Mas, pergunto-me, não se teria encontrado nas amplidões desta terra outro local para tudo isso, sem se destruir o velho Jardim do Artese, com a majestade de suas árvores, o inacabado do Altar da Pátria, o rústico do tijolo em contraste com a finura do mármore de Carrara? Um jardim cuidado por particular, cercado de grades, com quatro portões e nem por isso inacessível ou vedado. Tão aberto ao público, que seus emperrados portões passaram a ter apenas efeito decorativo.

Gerações e gerações repousaram, amaram ou simplesmente estiveram à sombra  de suas árvores que lembravam paisagens de Fragonard e Watteau. Gerações e gerações acabaram achando os seus secretos caminhos e seus velados encantos. Lá estavam a Sereia, o tamarindeiro, a figueira, as estátuas das Quatro Estações, a concha mitológica, o chafariz sempre seco no meio do jardim, os tufos de arbustos renitentes a todas as crises. No Altar da Pátria, encimado por uma espécie de coroa luminosa com a inscrição “Ordem e Progresso”, o escudo da falecida  República dos Estados Unidos do Brazil, com z e tudo. E a efígie de José Bonifácio e outros epígonos da Independência, como escreveria qualquer livro didático de peso.

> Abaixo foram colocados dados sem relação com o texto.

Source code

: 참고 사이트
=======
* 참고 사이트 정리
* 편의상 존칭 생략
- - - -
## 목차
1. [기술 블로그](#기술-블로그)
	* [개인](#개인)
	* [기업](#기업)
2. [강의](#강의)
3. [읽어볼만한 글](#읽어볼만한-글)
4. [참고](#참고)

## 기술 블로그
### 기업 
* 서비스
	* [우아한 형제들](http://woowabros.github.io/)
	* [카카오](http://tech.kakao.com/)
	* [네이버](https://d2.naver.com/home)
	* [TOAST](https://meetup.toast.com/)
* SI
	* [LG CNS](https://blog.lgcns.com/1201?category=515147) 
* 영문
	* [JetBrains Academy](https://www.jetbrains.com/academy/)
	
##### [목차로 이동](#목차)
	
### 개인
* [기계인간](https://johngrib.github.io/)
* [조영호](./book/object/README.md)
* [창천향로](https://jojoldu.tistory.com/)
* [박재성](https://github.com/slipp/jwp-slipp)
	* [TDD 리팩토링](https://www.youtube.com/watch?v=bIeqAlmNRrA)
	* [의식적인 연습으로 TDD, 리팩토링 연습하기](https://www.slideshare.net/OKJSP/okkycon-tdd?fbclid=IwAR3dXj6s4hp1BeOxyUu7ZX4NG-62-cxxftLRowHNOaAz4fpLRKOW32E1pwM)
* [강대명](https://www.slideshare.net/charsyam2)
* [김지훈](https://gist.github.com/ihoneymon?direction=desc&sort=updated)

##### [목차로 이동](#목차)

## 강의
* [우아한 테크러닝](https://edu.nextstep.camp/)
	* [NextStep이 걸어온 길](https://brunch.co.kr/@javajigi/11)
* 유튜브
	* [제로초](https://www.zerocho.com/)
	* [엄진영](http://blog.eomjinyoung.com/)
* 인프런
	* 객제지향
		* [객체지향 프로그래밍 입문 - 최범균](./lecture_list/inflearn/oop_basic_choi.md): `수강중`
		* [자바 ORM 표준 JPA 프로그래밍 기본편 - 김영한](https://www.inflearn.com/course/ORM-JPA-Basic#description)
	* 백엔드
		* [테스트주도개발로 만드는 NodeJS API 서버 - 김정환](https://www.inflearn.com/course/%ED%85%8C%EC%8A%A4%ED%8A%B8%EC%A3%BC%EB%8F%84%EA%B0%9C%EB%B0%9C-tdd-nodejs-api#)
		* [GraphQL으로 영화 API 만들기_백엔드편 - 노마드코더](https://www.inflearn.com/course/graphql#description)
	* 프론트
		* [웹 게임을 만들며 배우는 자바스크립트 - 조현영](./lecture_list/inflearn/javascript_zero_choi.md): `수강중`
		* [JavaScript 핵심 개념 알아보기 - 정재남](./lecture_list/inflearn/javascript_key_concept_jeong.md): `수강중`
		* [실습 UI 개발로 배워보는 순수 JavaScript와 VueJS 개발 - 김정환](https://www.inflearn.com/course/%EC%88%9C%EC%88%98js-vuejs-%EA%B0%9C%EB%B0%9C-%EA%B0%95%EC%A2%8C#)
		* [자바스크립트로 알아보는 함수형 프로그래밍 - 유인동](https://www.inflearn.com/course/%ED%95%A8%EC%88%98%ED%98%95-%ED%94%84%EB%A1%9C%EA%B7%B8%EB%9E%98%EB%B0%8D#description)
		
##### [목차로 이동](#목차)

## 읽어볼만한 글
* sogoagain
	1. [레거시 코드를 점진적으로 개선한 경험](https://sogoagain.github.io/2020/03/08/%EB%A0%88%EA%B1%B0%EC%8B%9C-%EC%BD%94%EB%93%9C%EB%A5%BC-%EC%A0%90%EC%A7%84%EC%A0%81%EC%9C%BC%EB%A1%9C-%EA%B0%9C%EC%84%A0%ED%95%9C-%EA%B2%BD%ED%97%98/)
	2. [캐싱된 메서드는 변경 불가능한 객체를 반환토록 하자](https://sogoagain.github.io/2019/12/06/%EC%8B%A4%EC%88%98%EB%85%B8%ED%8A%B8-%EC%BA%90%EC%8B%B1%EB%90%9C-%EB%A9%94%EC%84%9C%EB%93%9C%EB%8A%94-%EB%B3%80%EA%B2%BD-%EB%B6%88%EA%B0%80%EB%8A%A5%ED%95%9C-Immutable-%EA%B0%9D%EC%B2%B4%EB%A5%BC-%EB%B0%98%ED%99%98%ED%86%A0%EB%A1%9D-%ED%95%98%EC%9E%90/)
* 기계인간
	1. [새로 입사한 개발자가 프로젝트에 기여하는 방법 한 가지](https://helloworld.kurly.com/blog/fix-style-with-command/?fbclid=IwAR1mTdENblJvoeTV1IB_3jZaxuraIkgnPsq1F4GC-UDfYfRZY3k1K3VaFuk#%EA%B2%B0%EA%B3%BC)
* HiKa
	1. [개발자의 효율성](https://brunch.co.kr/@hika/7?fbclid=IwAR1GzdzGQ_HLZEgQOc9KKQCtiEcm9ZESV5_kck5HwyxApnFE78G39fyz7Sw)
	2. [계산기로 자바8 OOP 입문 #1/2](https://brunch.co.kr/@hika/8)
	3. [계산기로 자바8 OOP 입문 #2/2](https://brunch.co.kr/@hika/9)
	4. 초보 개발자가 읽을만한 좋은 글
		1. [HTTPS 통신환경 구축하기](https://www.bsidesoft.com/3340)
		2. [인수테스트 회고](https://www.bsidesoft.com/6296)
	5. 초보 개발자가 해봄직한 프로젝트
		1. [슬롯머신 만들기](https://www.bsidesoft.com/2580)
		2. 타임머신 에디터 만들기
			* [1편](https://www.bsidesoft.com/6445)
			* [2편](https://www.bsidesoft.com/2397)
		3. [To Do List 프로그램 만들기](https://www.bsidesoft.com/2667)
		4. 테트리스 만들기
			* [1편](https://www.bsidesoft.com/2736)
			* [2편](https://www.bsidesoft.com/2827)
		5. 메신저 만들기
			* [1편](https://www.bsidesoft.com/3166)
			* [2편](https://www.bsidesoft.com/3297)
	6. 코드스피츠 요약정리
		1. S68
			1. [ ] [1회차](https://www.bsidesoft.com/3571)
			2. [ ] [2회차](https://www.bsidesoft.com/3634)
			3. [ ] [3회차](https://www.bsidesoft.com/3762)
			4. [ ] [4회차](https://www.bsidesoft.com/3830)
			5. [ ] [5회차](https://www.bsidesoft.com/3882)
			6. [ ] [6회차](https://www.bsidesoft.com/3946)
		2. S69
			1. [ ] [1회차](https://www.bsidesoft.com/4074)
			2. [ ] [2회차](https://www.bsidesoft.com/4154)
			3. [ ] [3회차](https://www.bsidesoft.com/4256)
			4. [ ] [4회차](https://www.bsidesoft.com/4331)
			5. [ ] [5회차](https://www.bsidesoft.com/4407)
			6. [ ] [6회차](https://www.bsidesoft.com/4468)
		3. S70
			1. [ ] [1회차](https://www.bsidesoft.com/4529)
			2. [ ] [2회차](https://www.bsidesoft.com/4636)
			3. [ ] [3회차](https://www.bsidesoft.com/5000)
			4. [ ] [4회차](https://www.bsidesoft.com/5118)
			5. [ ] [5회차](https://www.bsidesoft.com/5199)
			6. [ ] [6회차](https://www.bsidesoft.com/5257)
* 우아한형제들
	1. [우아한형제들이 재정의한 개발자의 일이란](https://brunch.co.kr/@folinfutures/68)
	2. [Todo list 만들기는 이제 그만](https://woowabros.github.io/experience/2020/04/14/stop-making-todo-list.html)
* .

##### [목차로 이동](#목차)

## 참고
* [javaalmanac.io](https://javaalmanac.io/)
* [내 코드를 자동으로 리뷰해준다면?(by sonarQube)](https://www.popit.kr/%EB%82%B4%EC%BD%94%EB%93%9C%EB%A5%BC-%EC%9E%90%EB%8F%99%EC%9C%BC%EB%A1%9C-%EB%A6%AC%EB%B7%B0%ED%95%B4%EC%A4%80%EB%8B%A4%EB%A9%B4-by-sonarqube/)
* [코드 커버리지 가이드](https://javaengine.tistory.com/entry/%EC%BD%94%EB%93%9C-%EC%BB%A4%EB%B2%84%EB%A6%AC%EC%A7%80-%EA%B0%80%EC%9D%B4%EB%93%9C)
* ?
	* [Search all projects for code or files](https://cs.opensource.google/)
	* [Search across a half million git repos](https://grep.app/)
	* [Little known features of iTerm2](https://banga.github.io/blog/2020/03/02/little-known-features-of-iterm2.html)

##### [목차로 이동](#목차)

A destruição do Jardim do Artese pôs em circulação no processo a que deu causa, e depois em toda a cidade, um empolado adjetivo de origem grega – dendroclasta – assim como o respectivo substantivo abstrato: dendroclastia. O primeiro quer dizer  destruidor de árvores; o segundo, a ação de destruir árvores. Pena, porque não só árvores se abateram com tratores, mas todo um conjunto harmonioso, que se destinava a ser elemento fundamental na composição de nossa fisionomia urbana e em repositório intangível da memória local.

Necessidade de destruir o Jardim do Artese, jamais.

Tivesse, nos anos 50, a mentalidade ecológica e preservacionista a crescente força que adquiriu depois, em nenhuma hipótese, sob nenhum pretexto, a cidade haveria de perder um de seus recantos mais cordiais.

 

O JARDINEIRO ITALIANO

Chamava-se Domenico Gervasio e durante anos fez o impossível para que o enorme e incompreendido Jardim do Artese tivesse mesmo algo de jardim.

Eu e outros estudantes de muitos anos atrás guardamos com nitidez e saudade sua fisionomia, seus arrancos, sua fala enérgica, mistura bilíngüe de afugentar vândalos de todas as idades, que, deixados à solta, reduziriam a nada a Sereia, a figueira (deitava imensa galharia e nos dava de graça uma nauseante goma de mascar), os canteiros sobreviventes, as estátuas de mármore das Quatro Estações (hoje felizmente aproveitadas num logradouro público).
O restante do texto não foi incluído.